L'urgence de renforcer l'offre de soins de longue durée – pour Italia Longeva – doit également être lue à la lumière du fardeau croissant des maladies neurodégénératives dans un pays qui compte 14,3 millions de personnes âgées, dont plus de 4,5 millions de 80 ans, et des prévisions qui estiment que la part des plus de 65 ans devrait atteindre 34 % dans les 20 prochaines années, les plus de 80 ans dépassant les 6 millions. L'Enquête 2024 a ouvert une fenêtre sur la démence, une maladie qui touche 1,5 million de personnes en Italie, dont plus de 600 000 sont atteintes de la maladie d'Alzheimer, en plus de 900 000 Italiens diagnostiqués avec une pré-démence. Ces chiffres, combinés à l'impact économique de la prise en charge et du traitement des patients atteints de démence – 23,6 milliards d'euros, dont plus de 60 % sont entièrement supportés par les familles – donnent la mesure de la demande impressionnante de soins et d'accompagnement spécifiques qui sont nécessaires et sera de plus en plus nécessaire dans un avenir proche.
« Cette année aussi, Italia Longeva a offert un aperçu de l'état de l'art en matière de soins de longue durée dans tout le pays, en mettant l'accent sur les maladies neurodégénératives qui accompagnent le vieillissement de la population – explique Davide Vetrano, gériatre et épidémiologiste, consultant scientifique par Italia Longeva – L'Italie progresse dans l'organisation et l'offre des services Adi et Rsa, qui représentent les deux éléments essentiels d'une réponse sanitaire cohérente aux besoins des personnes âgées les plus fragiles.

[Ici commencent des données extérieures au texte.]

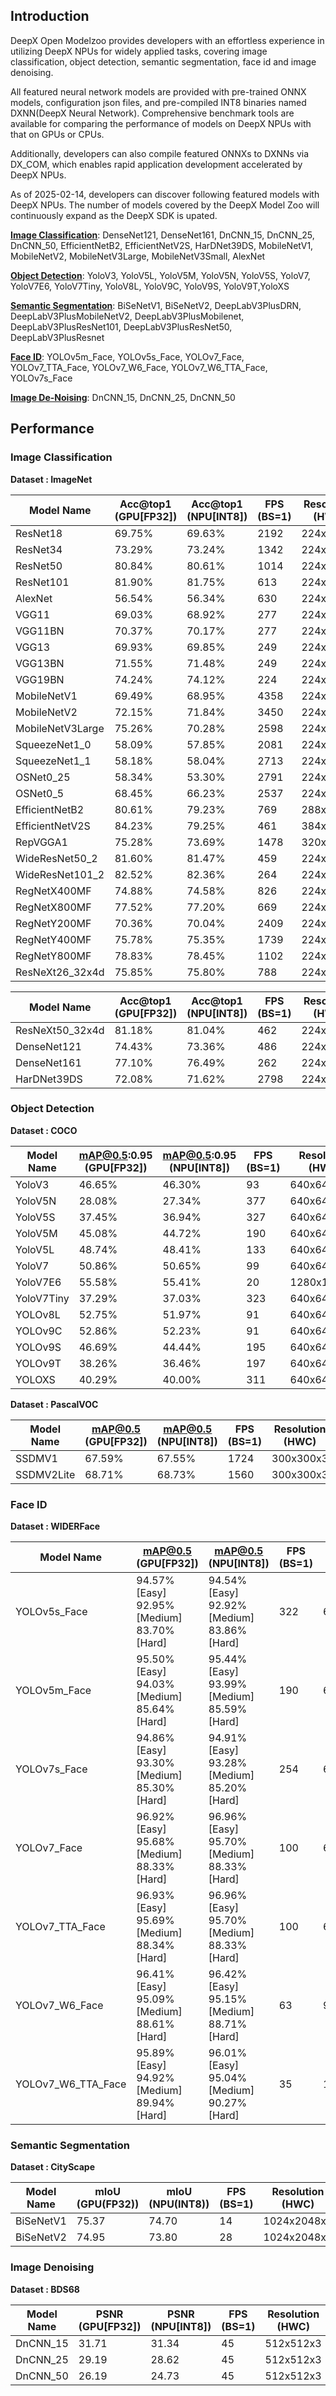 ## Introduction

DeepX Open Modelzoo provides developers with an effortless experience in utilizing DeepX NPUs for widely applied tasks, covering image classification, object detection, semantic segmentation, face id and image denoising.

All featured neural network models are provided with pre-trained ONNX models, configuration json files, and pre-compiled INT8 binaries named DXNN(DeepX Neural Network). Comprehensive benchmark tools are available for comparing the performance of models on DeepX NPUs with that on GPUs or CPUs.

Additionally, developers can also compile featured ONNXs to DXNNs via DX_COM, which enables rapid application development accelerated by DeepX NPUs.

As of 2025-02-14, developers can discover following featured models with DeepX NPUs. The number of models covered by the DeepX Model Zoo will continuously expand as the DeepX SDK is upated.

<!-- | **Task Type** | **Model List**  |
|:--------------|:----------------|
| **[Image Classification](pplx://action/followup)** | DenseNet121, DenseNet161, DnCNN_15, DnCNN_25, DnCNN_50, EfficientNetB2, EfficientNetV2S, HarDNet39DS, MobileNetV1, MobileNetV2, MobileNetV3Large,  MobileNetV3Small, AlexNet |
| **[Object Detection](pplx://action/followup)**      | YoloV3, YoloV5L, YoloV5M, YoloV5N, YoloV5S, YoloV7, YoloV7E6, YoloV7Tiny, YoloV8L, YoloV9C, YoloV9S, YoloV9T,YoloXS  |
| **[Semantic Segmentation](pplx://action/followup)** | BiSeNetV1, BiSeNetV2, DeepLabV3PlusDRN, DeepLabV3PlusMobileNetV2, DeepLabV3PlusMobilenet, DeepLabV3PlusResNet101, DeepLabV3PlusResNet50, DeepLabV3PlusResnet |
| **[Face ID](pplx://action/followup)**              | YOLOv5m_Face, YOLOv5s_Face, YOLOv7_Face, YOLOv7_TTA_Face, YOLOv7_W6_Face, YOLOv7_W6_TTA_Face, YOLOv7s_Face |
| **[Image De-Noising](pplx://action/followup)**     | DnCNN_15, DnCNN_25, DnCNN_50 | -->

**[Image Classification](pplx://action/followup)**:
DenseNet121, DenseNet161, DnCNN_15, DnCNN_25, DnCNN_50, EfficientNetB2, EfficientNetV2S, HarDNet39DS, MobileNetV1, MobileNetV2, MobileNetV3Large, MobileNetV3Small, AlexNet

**[Object Detection](pplx://action/followup)**:
YoloV3, YoloV5L, YoloV5M, YoloV5N, YoloV5S, YoloV7, YoloV7E6, YoloV7Tiny, YoloV8L, YoloV9C, YoloV9S, YoloV9T,YoloXS

**[Semantic Segmentation](pplx://action/followup)**:
BiSeNetV1, BiSeNetV2, DeepLabV3PlusDRN, DeepLabV3PlusMobileNetV2, DeepLabV3PlusMobilenet, DeepLabV3PlusResNet101, DeepLabV3PlusResNet50, DeepLabV3PlusResnet

**[Face ID](pplx://action/followup)**:
YOLOv5m_Face, YOLOv5s_Face, YOLOv7_Face, YOLOv7_TTA_Face, YOLOv7_W6_Face, YOLOv7_W6_TTA_Face, YOLOv7s_Face

**[Image De-Noising](pplx://action/followup)**:
DnCNN_15, DnCNN_25, DnCNN_50

## Performance

### Image Classification

**Dataset : ImageNet**

| Model Name       | Acc@top1 <br> (GPU[FP32]) | Acc@top1 <br> (NPU[INT8]) | FPS <br>(BS=1) | Resolution <br>(HWC) | Params <br>(M) | GFLOPs | Download |
| ---------------- | ------------------------- | ------------------------- | -------------- | -------------------- | -------------- | ------ | -------- |
| ResNet18         | 69.75%                    | 69.63%                    | 2192           | 224x224x3            | 11.69          | 1.82   | link     |
| ResNet34         | 73.29%                    | 73.24%                    | 1342           | 224x224x3            | 21.79          | 3.67   | link     |
| ResNet50         | 80.84%                    | 80.61%                    | 1014           | 224x224x3            | 25.53          | 4.12   | link     |
| ResNet101        | 81.90%                    | 81.75%                    | 613            | 224x224x3            | 44.50          | 7.84   | link     |
| AlexNet          | 56.54%                    | 56.34%                    | 630            | 224x224x3            | 61.10          | 0.72   | link     |
| VGG11            | 69.03%                    | 68.92%                    | 277            | 224x224x3            | 132.86         | 7.63   | link     |
| VGG11BN          | 70.37%                    | 70.17%                    | 277            | 224x224x3            | 132.86         | 7.63   | link     |
| VGG13            | 69.93%                    | 69.85%                    | 249            | 224x224x3            | 133.05         | 11.34  | link     |
| VGG13BN          | 71.55%                    | 71.48%                    | 249            | 224x224x3            | 133.05         | 11.34  | link     |
| VGG19BN          | 74.24%                    | 74.12%                    | 224            | 224x224x3            | 143.67         | 19.69  | link     |
| MobileNetV1      | 69.49%                    | 68.95%                    | 4358           | 224x224x3            | 4.22           | 0.58   | link     |
| MobileNetV2      | 72.15%                    | 71.84%                    | 3450           | 224x224x3            | 3.49           | 0.32   | link     |
| MobileNetV3Large | 75.26%                    | 70.28%                    | 2598           | 224x224x3            | 5.47           | 0.23   | link     |
| SqueezeNet1_0    | 58.09%                    | 57.85%                    | 2081           | 224x224x3            | 1.25           | 0.83   | link     |
| SqueezeNet1_1    | 58.18%                    | 58.04%                    | 2713           | 224x224x3            | 1.24           | 0.36   | link     |
| OSNet0_25        | 58.34%                    | 53.30%                    | 2791           | 224x224x3            | 0.71           | 0.14   | link     |
| OSNet0_5         | 68.45%                    | 66.23%                    | 2537           | 224x224x3            | 1.14           | 0.44   | link     |
| EfficientNetB2   | 80.61%                    | 79.23%                    | 769            | 288x288x3            | 9.08           | 1.60   | link     |
| EfficientNetV2S  | 84.23%                    | 79.25%                    | 461            | 384x384x3            | 21.38          | 9.47   | link     |
| RepVGGA1         | 75.28%                    | 73.69%                    | 1478           | 320x320x3            | 12.79          | 4.83   | link     |
| WideResNet50_2   | 81.60%                    | 81.47%                    | 459            | 224x224x3            | 68.85          | 11.43  | link     |
| WideResNet101_2  | 82.52%                    | 82.36%                    | 264            | 224x224x3            | 126.82         | 22.81  | link     |
| RegNetX400MF     | 74.88%                    | 74.58%                    | 826            | 224x224x3            | 5.48           | 0.42   | link     |
| RegNetX800MF     | 77.52%                    | 77.20%                    | 669            | 224x224x3            | 7.24           | 0.81   | link     |
| RegNetY200MF     | 70.36%                    | 70.04%                    | 2409           | 224x224x3            | 3.15           | 0.21   | link     |
| RegNetY400MF     | 75.78%                    | 75.35%                    | 1739           | 224x224x3            | 4.33           | 0.41   | link     |
| RegNetY800MF     | 78.83%                    | 78.45%                    | 1102           | 224x224x3            | 6.42           | 0.85   | link     |
| ResNeXt26_32x4d  | 75.85%                    | 75.80%                    | 788            | 224x224x3            | 15.37          | 2.49   | link     |

| Model Name      | Acc@top1 <br> (GPU[FP32]) | Acc@top1 <br> (NPU[INT8]) | FPS <br>(BS=1) | Resolution <br>(HWC) | Params <br>(M) | GFLOPs | Download |
| --------------- | ------------------------- | ------------------------- | -------------- | -------------------- | -------------- | ------ | -------- |
| ResNeXt50_32x4d | 81.18%                    | 81.04%                    | 462            | 224x224x3            | 25.00          | 4.27   | link     |
| DenseNet121     | 74.43%                    | 73.36%                    | 486            | 224x224x3            | 8.04           | 3.19   | link     |
| DenseNet161     | 77.10%                    | 76.49%                    | 262            | 224x224x3            | 28.86          | 8.43   | link     |
| HarDNet39DS     | 72.08%                    | 71.62%                    | 2798           | 224x224x3            | 3.48           | 0.44   | link     |

### Object Detection

**Dataset : COCO**

| Model Name | mAP@0.5:0.95 <br> (GPU[FP32]) | mAP@0.5:0.95 <br> (NPU[INT8]) | FPS <br> (BS=1) | Resolution <br> (HWC) | Params <br> (M) | GFLOPs | Download |
| ---------- | ----------------------------- | ----------------------------- | --------------- | --------------------- | --------------- | ------ | -------- |
| YoloV3     | 46.65%                        | 46.30%                        | 93              | 640x640x3             | 62.02           | 81.13  | link     |
| YoloV5N    | 28.08%                        | 27.34%                        | 377             | 640x640x3             | 1.97            | 2.71   | link     |
| YoloV5S    | 37.45%                        | 36.94%                        | 327             | 640x640x3             | 7.33            | 9.10   | link     |
| YoloV5M    | 45.08%                        | 44.72%                        | 190             | 640x640x3             | 21.27           | 26.07  | link     |
| YoloV5L    | 48.74%                        | 48.41%                        | 133             | 640x640x3             | 46.64           | 57.10  | link     |
| YoloV7     | 50.86%                        | 50.65%                        | 99              | 640x640x3             | 36.92           | 55.28  | link     |
| YoloV7E6   | 55.58%                        | 55.41%                        | 20              | 1280x1280x3           | 97.27           | 269.21 | link     |
| YoloV7Tiny | 37.29%                        | 37.03%                        | 323             | 640x640x3             | 6.24            | 7.01   | link     |
| YOLOv8L    | 52.75%                        | 51.97%                        | 91              | 640x640x3             | 43.69           | 85.13  | link     |
| YOLOv9C    | 52.86%                        | 52.23%                        | 91              | 640x640x3             | 25.3            | 102.1  | link     |
| YOLOv9S    | 46.69%                        | 44.44%                        | 195             | 640x640x3             | 7.1             | 26.4   | link     |
| YOLOv9T    | 38.26%                        | 36.46%                        | 197             | 640x640x3             | 2.0             | 7.7    | link     |
| YOLOXS     | 40.29%                        | 40.00%                        | 311             | 640x640x3             | 8.96            | 14.41  | link     |

**Dataset : PascalVOC**

| Model Name | mAP@0.5 <br> (GPU[FP32]) | mAP@0.5 <br> (NPU[INT8]) | FPS <br>(BS=1) | Resolution <br>(HWC) | Params<br> (M) | GFLOPs | Download |
| ---------- | ------------------------ | ------------------------ | -------------- | -------------------- | -------------- | ------ | -------- |
| SSDMV1     | 67.59%                   | 67.55%                   | 1724           | 300x300x3            | 1.55           | 9.48   | link     |
| SSDMV2Lite | 68.71%                   | 68.73%                   | 1560           | 300x300x3            | 0.70           | 3.38   | link     |

### Face ID

**Dataset : WIDERFace**

| Model Name         | mAP@0.5 <br> (GPU[FP32])                          | mAP@0.5 <br>(NPU[INT8])                           | FPS <br>(BS=1) | Resolution <br>(HWC) | Params <br>(M) | GFLOPs | Download |
| ------------------ | ------------------------------------------------- | ------------------------------------------------- | -------------- | -------------------- | -------------- | ------ | -------- |
| YOLOv5s_Face       | 94.57% [Easy]<br>92.95% [Medium]<br>83.70% [Hard] | 94.54% [Easy]<br>92.92% [Medium]<br>83.86% [Hard] | 322            | 640x640x3            | 8.07           | 8.53   | link     |
| YOLOv5m_Face       | 95.50% [Easy]<br>94.03% [Medium]<br>85.64% [Hard] | 95.44% [Easy]<br>93.99% [Medium]<br>85.59% [Hard] | 190            | 640x640x3            | 22.00          | 25.84  | link     |
| YOLOv7s_Face       | 94.86% [Easy]<br>93.30% [Medium]<br>85.30% [Hard] | 94.91% [Easy]<br>93.28% [Medium]<br>85.20% [Hard] | 254            | 640x640x3            | 6.26           | 9.35   | link     |
| YOLOv7_Face        | 96.92% [Easy]<br>95.68% [Medium]<br>88.33% [Hard] | 96.96% [Easy]<br>95.70% [Medium]<br>88.33% [Hard] | 100            | 640x640x3            | 38.55          | 54.63  | link     |
| YOLOv7_TTA_Face    | 96.93% [Easy]<br>95.69% [Medium]<br>88.34% [Hard] | 96.96% [Easy]<br>95.70% [Medium]<br>88.33% [Hard] | 100            | 640x640x3            | 38.55          | 54.63  | link     |
| YOLOv7_W6_Face     | 96.41% [Easy]<br>95.09% [Medium]<br>88.61% [Hard] | 96.42% [Easy]<br>95.15% [Medium]<br>88.71% [Hard] | 63             | 960x960x3            | 74.44          | 100.21 | link     |
| YOLOv7_W6_TTA_Face | 95.89% [Easy]<br>94.92% [Medium]<br>89.94% [Hard] | 96.01% [Easy]<br>95.04% [Medium]<br>90.27% [Hard] | 35             | 1280x1280x3          | 77.96          | 178.16 | link     |

### Semantic Segmentation

**Dataset : CityScape**

| Model Name | mIoU <br>(GPU(FP32)) | mIoU <br>(NPU(INT8)) | FPS <br>(BS=1) | Resolution<br> (HWC) | Params <br>(M) | GFLOPs | Download |
| ---------- | -------------------- | -------------------- | -------------- | -------------------- | -------------- | ------ | -------- |
| BiSeNetV1  | 75.37                | 74.70                | 14             | 1024x2048x3          | 13.27          | 118.98 | link     |
| BiSeNetV2  | 74.95                | 73.80                | 28             | 1024x2048x3          | 3.35           | 99.14  | link     |

### Image Denoising

**Dataset : BDS68**

| Model Name | PSNR <br> (GPU[FP32]) | PSNR <br>(NPU[INT8]) | FPS <br>(BS=1) | Resolution <br>(HWC) | Params <br>(M) | GFLOPs | Download |
| ---------- | --------------------- | -------------------- | -------------- | -------------------- | -------------- | ------ | -------- |
| DnCNN_15   | 31.71                 | 31.34                | 45             | 512x512x3            | 0.56           | 145.80 | link     |
| DnCNN_25   | 29.19                 | 28.62                | 45             | 512x512x3            | 0.56           | 145.80 | link     |
| DnCNN_50   | 26.19                 | 24.73                | 45             | 512x512x3            | 0.56           | 145.80 | link     |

Les soins à domicile restent extrêmement variés : Molise, Abruzzes La Basilique, la Toscane et l'Ombrie sont celles qui s'en sortent le mieux, avec des taux de couverture Adi supérieurs à 4,5%. En ce qui concerne les soins en établissement, un peu plus de 400 000 personnes de plus de 65 ans en ont bénéficié l'année dernière, encore une fois avec une répartition inégale. : des taux résidentiels plus élevés sont enregistrés dans les régions du Nord – province autonome de Trente (9,9%), Vénétie (5,9%), Piémont (5,4%), Lombardie (4,6%) et Bolzano pa (4,3%) – et sont principalement corrélés à les caractéristiques particulières du tissu social ».
Pour répondre efficacement à la fragilité des personnes âgées, « nous avons besoin – énumère Bernabei – d'environnements de soins, de connaissances et de compétences spécifiques, ainsi que de la capacité du système à assurer la continuité des soins entre les différents niveaux et lieux de soins. personnes âgées dans leur environnement familial le plus longtemps possible, en leur fournissant des soins médicaux, infirmiers et de réadaptation adéquats, ainsi qu'un soutien pour maintenir une bonne qualité de vie ».
« Mais le principe directeur de ce réseau d'assistance – conclut le président d'Italia Longeva – est de trouver la meilleure solution de soins pour le patient de la zone, en fonction de la complexité de ses besoins : services Adi, accès au Rsa, établissements de soins de longue durée. terme de soins ou de soins palliatifs, dans lesquels chaque acteur, professionnel, soignant, prend sa part pour apporter des réponses cohérentes aux besoins des personnes âgées ».